South Africa’s terms of trade – a measure of export prices relative to import costs – have increased 12% in the past year and more than 20% since the end of 2018, as the global economic recovery from the pandemic increased demand for commodities, according to HSBC Bank Plc economist David Faulkner.

The windfall is “one of the biggest gains on record, with past experience highlighting how South Africa’s macroeconomic fortunes can tilt on favorable commodity prices and an external environment. favorable, ”Faulkner said in a note. “The result was a period of respite, relief and coming together.”

Nonetheless, a failure by Ramaphosa’s government to take advantage of the rally in raw materials to accelerate a series of reforms and attract investment to boost growth and create new jobs could thwart recent budget gains. The South African Reserve Bank predicts that the rally in commodity prices may be temporary.

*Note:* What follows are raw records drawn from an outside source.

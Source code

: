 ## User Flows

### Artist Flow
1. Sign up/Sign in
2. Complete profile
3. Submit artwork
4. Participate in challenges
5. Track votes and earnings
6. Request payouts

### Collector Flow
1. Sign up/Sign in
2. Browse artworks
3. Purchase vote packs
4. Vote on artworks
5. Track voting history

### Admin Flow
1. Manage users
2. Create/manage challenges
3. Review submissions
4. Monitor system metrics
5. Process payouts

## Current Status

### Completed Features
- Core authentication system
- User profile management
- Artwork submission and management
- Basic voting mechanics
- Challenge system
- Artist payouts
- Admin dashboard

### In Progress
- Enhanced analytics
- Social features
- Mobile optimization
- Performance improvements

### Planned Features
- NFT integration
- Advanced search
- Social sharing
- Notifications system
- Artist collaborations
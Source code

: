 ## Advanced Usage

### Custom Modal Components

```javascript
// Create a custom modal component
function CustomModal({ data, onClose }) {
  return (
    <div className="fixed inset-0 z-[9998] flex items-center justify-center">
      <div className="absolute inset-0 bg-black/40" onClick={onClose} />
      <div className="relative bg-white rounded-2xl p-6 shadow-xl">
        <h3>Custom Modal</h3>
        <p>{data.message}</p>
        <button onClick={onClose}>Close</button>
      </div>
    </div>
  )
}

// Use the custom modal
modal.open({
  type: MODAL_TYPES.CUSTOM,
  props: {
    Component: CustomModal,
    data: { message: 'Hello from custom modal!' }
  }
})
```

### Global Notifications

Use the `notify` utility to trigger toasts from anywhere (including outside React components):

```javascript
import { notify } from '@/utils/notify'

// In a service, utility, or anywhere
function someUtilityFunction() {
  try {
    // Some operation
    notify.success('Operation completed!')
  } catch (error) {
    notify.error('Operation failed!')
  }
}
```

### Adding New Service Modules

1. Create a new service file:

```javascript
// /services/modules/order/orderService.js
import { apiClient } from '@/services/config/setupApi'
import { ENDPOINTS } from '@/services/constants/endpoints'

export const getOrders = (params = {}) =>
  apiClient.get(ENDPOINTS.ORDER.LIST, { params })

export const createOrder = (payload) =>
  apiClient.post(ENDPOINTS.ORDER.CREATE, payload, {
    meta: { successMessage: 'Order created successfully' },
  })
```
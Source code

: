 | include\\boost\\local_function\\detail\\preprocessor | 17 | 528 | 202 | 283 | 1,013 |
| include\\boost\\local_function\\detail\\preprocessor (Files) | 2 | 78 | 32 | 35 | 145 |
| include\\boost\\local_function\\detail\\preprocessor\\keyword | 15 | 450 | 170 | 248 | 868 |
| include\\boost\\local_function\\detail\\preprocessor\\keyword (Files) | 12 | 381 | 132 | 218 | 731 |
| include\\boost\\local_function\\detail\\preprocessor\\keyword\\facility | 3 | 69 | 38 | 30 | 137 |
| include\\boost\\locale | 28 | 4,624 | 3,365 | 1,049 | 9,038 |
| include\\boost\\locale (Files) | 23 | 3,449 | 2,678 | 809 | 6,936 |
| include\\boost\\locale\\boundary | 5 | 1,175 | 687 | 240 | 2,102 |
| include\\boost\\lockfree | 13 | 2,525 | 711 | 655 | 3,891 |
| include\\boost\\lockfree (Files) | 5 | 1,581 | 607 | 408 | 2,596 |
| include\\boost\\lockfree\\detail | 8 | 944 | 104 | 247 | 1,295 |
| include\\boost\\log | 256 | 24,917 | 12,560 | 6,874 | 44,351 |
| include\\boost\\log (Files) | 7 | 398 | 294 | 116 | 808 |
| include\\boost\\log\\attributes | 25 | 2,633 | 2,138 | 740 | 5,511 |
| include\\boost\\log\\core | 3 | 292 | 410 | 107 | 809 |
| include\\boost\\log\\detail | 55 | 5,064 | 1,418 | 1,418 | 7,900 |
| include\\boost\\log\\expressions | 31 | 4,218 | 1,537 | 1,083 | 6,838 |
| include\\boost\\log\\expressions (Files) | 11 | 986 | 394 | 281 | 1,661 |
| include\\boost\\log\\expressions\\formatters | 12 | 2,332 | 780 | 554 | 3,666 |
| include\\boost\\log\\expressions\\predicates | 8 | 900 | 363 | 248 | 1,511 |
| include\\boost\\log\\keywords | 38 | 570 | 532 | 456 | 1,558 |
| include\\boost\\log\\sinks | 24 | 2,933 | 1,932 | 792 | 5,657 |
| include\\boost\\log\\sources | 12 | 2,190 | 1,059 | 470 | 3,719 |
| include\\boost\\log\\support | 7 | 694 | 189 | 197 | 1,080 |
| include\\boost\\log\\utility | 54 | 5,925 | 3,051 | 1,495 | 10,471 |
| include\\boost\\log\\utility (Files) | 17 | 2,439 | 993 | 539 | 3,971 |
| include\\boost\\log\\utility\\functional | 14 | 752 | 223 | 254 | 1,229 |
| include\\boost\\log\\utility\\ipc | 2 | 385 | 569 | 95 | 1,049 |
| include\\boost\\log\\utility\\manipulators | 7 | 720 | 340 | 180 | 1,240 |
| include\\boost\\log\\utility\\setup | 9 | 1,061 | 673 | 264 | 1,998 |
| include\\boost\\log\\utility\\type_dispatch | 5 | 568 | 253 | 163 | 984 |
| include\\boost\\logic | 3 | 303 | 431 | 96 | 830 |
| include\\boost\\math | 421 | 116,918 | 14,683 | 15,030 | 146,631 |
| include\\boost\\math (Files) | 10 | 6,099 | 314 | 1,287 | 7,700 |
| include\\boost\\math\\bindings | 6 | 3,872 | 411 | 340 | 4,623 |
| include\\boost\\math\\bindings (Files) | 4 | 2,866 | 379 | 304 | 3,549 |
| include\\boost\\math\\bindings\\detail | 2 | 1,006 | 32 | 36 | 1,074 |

While mining production has rebounded to pre-lockdown levels, the industry’s full potential is constrained by challenges ranging from inadequate electricity supply to regulatory uncertainty, according to the Central Bank’s Quarterly Bulletin released on June 29.

“These are economic challenges that will require sustained political action to reverse,” Faulkner said. “They also leave South Africa with balance sheet vulnerabilities that could be exposed if the recent rise in metal prices turns out to be transient or if risk appetite deteriorates.”